Data listing

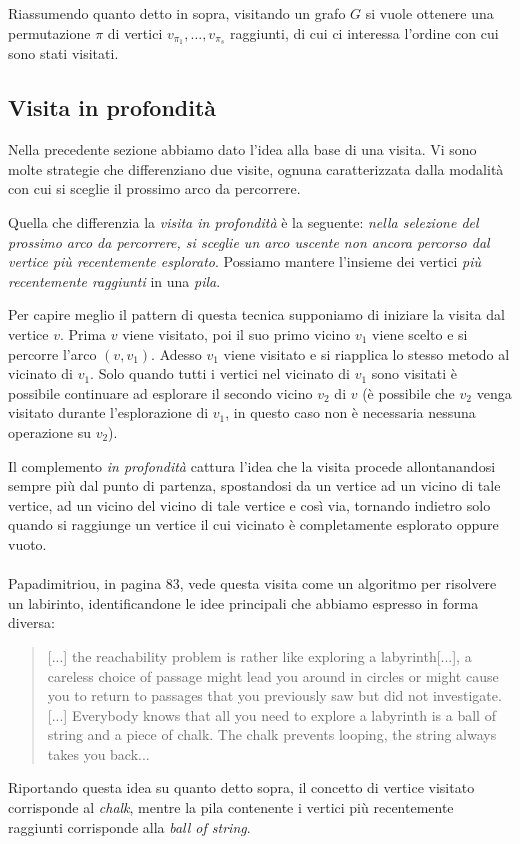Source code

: Riassumendo quanto detto in sopra, visitando un grafo $G$ si vuole
ottenere una permutazione $\pi$ di vertici $v_{\pi_{1}}, \ldots,
v_{\pi_{s}}$ raggiunti, di cui ci interessa l'ordine con cui sono
stati visitati.

\subsection{Visita in profondit\`a}
Nella precedente sezione abbiamo dato l'idea alla base di una
visita. Vi sono molte strategie che differenziano due visite, ognuna
caratterizzata dalla modalit\`a con cui si sceglie il prossimo arco da
percorrere.

Quella che differenzia la \emph{visita in profondit\`a} \`e la
seguente: \emph{nella selezione del prossimo arco da percorrere, si
  sceglie un arco uscente non ancora percorso dal vertice pi\`u
  recentemente esplorato}.  Possiamo mantere l'insieme dei vertici
\emph{pi\`u recentemente raggiunti} in una \emph{pila}.

Per capire meglio il pattern di questa tecnica supponiamo di iniziare
la visita dal vertice $v$. Prima $v$ viene visitato, poi il suo primo
vicino $v_{1}$ viene scelto e si percorre l'arco $(v, v_{1})$. Adesso
$v_{1}$ viene visitato e si riapplica lo stesso metodo al vicinato di
$v_{1}$. Solo quando tutti i vertici nel vicinato di $v_{1}$ sono
visitati \`e possibile continuare ad esplorare il secondo vicino
$v_{2}$ di $v$ (\`e possibile che $v_{2}$ venga visitato durante
l'esplorazione di $v_{1}$, in questo caso non \`e necessaria nessuna
operazione su $v_{2}$).

Il complemento \emph{in profondit\`a} cattura l'idea che la visita
procede allontanandosi sempre pi\`u dal punto di partenza, spostandosi
da un vertice ad un vicino di tale vertice, ad un vicino del vicino di
tale vertice e cos\`i via, tornando indietro solo quando si raggiunge
un vertice il cui vicinato \`e completamente esplorato oppure vuoto.
\\\\
Papadimitriou, in \cite{Algorithms} pagina 83, vede questa visita come
un algoritmo per risolvere un labirinto, identificandone le idee
principali che abbiamo espresso in forma diversa:

\begin{quotation}
  [...] the reachability problem is rather like exploring a
  labyrinth[...], a careless choice of passage might lead you around
  in circles or might cause you to return to passages that you
  previously saw but did not investigate.[...] Everybody knows that
  all you need to explore a labyrinth is a ball of string and a piece
  of chalk. The chalk prevents looping, the string always takes you
  back...
\end{quotation}
Riportando questa idea su quanto detto sopra, il concetto di vertice
visitato corrisponde al \emph{chalk}, mentre la pila contenente i
vertici pi\`u recentemente raggiunti corrisponde alla \emph{ball of
  string}.

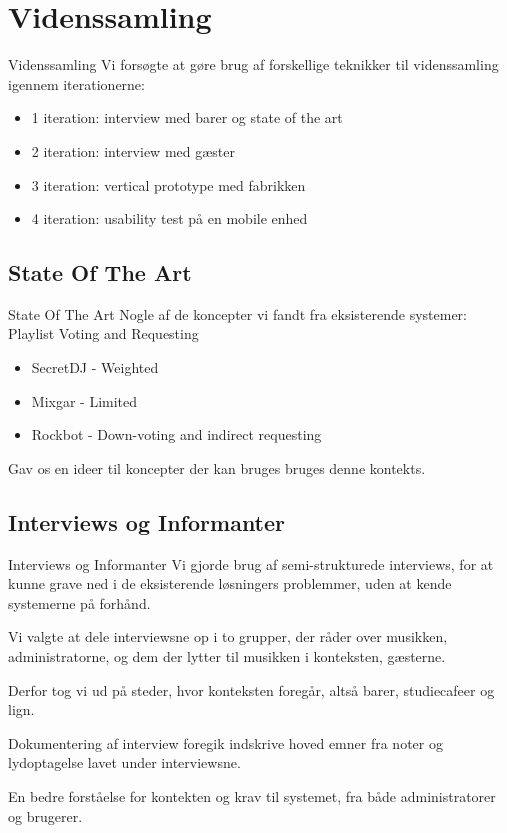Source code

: \section{Videnssamling}
\begin{frame}{Videnssamling}
Vi forsøgte at gøre brug af forskellige teknikker til videnssamling igennem iterationerne:
\begin{itemize}
\item 1 iteration: interview med barer og state of the art
\item 2 iteration: interview med gæster
\item 3 iteration: vertical prototype med fabrikken
\item 4 iteration: usability test på en mobile enhed
\end{itemize}
\end{frame}

\subsection{State Of The Art}
\begin{frame}{State Of The Art}
	Nogle af de koncepter vi fandt fra eksisterende systemer:
	Playlist
	Voting and Requesting
	\begin{itemize}
	\item SecretDJ - Weighted
	\item Mixgar - Limited
	\item Rockbot - Down-voting and indirect requesting
	\end{itemize}

	Gav os en ideer til koncepter der kan bruges bruges denne kontekts.
\end{frame}
\subsection{Interviews og Informanter}
\begin{frame}{Interviews og Informanter}
	Vi gjorde brug af semi-strukturede interviews, for at kunne grave ned i de eksisterende løsningers problemmer, uden at kende systemerne på forhånd.

	Vi valgte at dele interviewsne op i to grupper, der råder over musikken, administratorne, og dem der lytter til musikken i konteksten, gæsterne.

	Derfor tog vi ud på steder, hvor konteksten foregår, altså barer, studiecafeer og lign.

	Dokumentering af interview foregik indskrive hoved emner fra noter og lydoptagelse lavet under interviewsne.

	En bedre forståelse for kontekten og krav til systemet, fra både administratorer og brugerer.
\end{frame}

Instructions for the task
Within the material above, extract exactly the lines that start at the line containing "labyrinth[...], a careless" and stop after the line containing "Riportando questa idea", and only those.

Written answer
  labyrinth[...], a careless choice of passage might lead you around
  in circles or might cause you to return to passages that you
  previously saw but did not investigate.[...] Everybody knows that
  all you need to explore a labyrinth is a ball of string and a piece
  of chalk. The chalk prevents looping, the string always takes you
  back...
\end{quotation}
Riportando questa idea su quanto detto sopra, il concetto di vertice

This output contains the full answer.